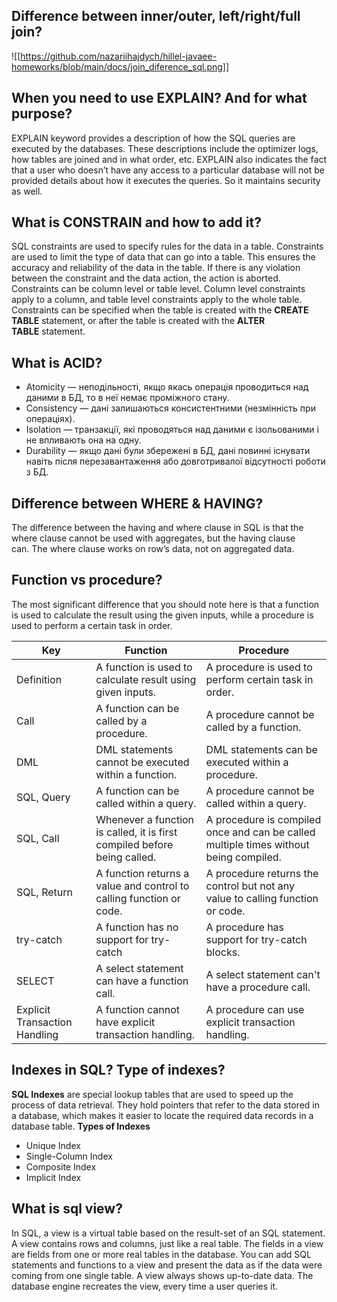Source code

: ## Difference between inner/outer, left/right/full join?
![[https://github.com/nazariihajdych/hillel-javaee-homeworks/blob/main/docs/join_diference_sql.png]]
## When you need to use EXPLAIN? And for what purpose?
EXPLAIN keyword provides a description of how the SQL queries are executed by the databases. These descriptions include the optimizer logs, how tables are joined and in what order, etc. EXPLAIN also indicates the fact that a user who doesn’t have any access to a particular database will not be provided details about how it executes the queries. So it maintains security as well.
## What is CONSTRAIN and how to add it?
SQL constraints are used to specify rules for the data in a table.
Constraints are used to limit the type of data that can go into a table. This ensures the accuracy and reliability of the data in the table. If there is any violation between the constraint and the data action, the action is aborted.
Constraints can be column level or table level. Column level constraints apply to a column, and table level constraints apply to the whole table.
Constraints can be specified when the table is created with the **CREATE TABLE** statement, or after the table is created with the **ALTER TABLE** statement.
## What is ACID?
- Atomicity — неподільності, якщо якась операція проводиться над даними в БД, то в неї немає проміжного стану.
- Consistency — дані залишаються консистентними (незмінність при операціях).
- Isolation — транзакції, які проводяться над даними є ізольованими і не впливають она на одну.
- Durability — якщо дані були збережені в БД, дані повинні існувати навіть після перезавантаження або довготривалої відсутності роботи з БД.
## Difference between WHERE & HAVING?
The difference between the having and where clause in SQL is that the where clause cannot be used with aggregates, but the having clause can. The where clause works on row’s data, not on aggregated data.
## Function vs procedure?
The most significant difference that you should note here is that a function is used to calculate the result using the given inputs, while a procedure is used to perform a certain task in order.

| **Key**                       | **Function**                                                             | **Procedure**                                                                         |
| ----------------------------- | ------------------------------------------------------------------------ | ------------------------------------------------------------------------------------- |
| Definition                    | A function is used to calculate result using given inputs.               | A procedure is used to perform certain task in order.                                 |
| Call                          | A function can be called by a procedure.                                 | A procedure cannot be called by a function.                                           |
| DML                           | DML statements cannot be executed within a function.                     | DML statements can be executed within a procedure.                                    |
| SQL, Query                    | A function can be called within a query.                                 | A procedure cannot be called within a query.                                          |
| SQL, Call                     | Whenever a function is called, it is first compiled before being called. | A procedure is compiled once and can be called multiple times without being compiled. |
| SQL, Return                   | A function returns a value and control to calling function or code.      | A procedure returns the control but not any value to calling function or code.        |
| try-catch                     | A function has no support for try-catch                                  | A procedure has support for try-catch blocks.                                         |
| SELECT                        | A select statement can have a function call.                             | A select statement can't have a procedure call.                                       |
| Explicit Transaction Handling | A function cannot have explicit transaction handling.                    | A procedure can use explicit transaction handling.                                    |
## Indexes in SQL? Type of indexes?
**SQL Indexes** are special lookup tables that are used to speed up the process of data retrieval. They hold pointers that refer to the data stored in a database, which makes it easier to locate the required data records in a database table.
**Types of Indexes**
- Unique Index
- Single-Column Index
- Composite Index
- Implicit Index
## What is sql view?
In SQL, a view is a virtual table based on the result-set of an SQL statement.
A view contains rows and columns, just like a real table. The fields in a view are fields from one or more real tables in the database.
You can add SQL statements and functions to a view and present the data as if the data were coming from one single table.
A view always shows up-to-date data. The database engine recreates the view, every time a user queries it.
━━━
YOUR OBJECTIVE: Work through the records line by line and tally those holding "якщо". Reply with the number alone.

ANSWER TO THIS PROBLEM: 2